[Collected data entries]
*** Block opens ***
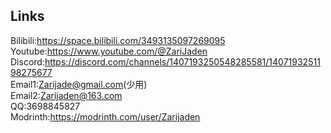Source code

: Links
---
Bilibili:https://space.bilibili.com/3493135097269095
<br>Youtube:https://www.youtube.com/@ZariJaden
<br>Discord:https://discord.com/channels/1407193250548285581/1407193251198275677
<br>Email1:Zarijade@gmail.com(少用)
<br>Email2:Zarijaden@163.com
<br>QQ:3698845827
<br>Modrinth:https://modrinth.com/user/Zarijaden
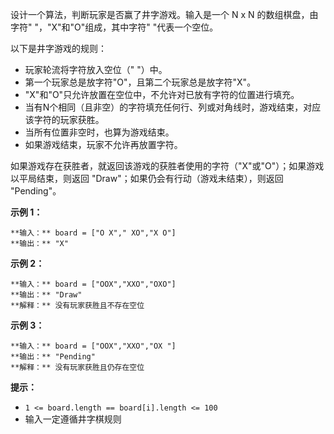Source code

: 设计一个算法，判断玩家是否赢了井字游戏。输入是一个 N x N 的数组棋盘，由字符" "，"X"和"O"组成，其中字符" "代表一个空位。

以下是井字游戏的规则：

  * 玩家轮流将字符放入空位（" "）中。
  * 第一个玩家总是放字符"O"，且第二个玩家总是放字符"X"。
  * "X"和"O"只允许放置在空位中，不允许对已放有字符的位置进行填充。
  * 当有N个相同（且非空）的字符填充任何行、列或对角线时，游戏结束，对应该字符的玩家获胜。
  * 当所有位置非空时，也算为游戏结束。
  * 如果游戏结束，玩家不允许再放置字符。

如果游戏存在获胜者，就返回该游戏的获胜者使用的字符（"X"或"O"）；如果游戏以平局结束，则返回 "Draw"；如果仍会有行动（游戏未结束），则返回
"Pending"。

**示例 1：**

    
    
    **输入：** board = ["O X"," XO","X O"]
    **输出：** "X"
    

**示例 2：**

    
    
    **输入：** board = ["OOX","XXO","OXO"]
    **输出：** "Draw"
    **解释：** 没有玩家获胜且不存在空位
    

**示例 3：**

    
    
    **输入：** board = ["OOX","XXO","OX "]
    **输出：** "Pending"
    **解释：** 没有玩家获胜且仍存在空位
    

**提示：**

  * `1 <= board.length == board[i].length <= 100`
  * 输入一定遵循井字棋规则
*** Block closes ***
*** Block opens ***
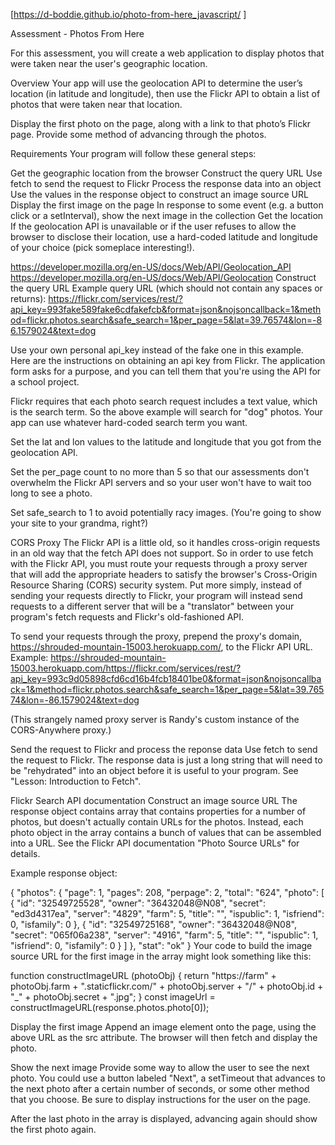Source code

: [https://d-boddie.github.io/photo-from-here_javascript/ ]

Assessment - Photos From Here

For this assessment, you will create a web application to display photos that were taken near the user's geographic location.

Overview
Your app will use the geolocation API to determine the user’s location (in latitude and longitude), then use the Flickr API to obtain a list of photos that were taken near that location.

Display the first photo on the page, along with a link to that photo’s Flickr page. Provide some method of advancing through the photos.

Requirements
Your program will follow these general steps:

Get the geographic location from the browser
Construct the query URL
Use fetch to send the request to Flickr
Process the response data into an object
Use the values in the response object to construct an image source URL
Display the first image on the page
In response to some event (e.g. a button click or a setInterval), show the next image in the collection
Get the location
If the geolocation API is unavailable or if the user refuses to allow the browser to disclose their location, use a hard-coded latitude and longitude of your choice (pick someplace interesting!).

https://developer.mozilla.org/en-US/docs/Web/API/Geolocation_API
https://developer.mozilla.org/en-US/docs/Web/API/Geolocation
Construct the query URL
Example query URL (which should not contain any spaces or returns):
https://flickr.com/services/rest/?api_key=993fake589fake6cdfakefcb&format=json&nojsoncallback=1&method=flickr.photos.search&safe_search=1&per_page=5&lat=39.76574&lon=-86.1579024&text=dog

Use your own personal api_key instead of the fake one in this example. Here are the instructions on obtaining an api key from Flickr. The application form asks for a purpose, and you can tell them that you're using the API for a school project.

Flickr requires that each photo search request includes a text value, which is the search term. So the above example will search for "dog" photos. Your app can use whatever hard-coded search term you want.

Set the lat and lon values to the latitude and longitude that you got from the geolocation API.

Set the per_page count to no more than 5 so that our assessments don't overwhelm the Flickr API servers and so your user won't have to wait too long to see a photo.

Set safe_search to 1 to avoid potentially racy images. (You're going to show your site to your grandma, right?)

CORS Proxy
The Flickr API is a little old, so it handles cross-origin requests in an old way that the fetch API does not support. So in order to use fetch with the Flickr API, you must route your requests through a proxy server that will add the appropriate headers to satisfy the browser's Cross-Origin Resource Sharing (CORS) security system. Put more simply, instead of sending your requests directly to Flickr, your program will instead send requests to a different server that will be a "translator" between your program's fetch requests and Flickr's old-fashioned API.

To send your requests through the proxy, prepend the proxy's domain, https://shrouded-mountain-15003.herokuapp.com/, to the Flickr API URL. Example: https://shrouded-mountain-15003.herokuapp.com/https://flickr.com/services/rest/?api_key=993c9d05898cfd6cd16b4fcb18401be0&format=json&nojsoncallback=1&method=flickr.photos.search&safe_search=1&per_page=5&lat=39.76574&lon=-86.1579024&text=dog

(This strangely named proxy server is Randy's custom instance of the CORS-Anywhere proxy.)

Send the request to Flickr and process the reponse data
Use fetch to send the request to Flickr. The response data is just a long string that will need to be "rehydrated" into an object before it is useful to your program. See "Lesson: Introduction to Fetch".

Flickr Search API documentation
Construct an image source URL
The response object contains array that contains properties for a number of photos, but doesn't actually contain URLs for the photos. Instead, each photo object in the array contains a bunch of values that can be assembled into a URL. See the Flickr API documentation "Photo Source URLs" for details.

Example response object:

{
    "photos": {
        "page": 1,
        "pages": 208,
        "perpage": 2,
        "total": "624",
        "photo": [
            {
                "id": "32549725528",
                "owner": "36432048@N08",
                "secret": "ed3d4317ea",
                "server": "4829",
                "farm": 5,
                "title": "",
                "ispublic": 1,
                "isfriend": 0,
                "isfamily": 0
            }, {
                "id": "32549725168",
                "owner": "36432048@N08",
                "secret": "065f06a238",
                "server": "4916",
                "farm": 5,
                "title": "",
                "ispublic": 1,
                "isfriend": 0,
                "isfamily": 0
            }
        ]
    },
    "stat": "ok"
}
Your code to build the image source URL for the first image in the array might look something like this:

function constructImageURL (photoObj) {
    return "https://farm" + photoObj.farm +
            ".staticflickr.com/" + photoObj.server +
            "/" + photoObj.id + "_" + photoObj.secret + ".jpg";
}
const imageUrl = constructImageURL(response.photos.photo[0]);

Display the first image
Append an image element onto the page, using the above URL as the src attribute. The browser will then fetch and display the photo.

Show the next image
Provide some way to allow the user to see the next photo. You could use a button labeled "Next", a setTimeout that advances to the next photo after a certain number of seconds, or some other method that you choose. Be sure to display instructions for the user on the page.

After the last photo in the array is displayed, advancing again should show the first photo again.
*** Block closes ***
*** Block opens ***
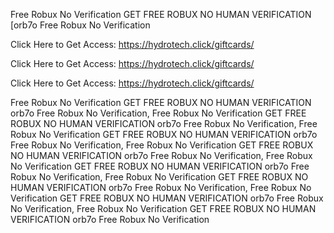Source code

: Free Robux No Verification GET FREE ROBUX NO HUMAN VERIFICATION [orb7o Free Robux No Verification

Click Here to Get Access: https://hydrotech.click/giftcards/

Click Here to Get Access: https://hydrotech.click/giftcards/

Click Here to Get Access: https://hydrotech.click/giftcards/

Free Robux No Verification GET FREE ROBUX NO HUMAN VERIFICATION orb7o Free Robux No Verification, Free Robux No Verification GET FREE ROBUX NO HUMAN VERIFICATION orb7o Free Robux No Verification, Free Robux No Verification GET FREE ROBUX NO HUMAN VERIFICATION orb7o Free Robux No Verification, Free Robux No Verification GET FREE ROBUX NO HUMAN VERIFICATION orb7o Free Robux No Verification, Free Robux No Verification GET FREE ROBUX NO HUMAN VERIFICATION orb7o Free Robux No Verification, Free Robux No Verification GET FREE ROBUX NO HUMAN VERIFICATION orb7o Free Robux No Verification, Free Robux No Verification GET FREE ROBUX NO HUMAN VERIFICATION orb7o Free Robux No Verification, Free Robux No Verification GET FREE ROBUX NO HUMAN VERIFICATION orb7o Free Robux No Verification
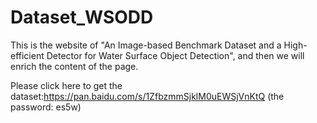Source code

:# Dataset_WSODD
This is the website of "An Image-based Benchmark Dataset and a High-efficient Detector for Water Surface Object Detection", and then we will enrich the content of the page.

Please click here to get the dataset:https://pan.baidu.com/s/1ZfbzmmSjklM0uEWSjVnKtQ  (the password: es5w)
*** Block closes ***
• _Problem to solve_: Pull out all lines containing the word "documentation" from the entries above.

• _Exercise result_:
Flickr Search API documentation
The response object contains array that contains properties for a number of photos, but doesn't actually contain URLs for the photos. Instead, each photo object in the array contains a bunch of values that can be assembled into a URL. See the Flickr API documentation "Photo Source URLs" for details.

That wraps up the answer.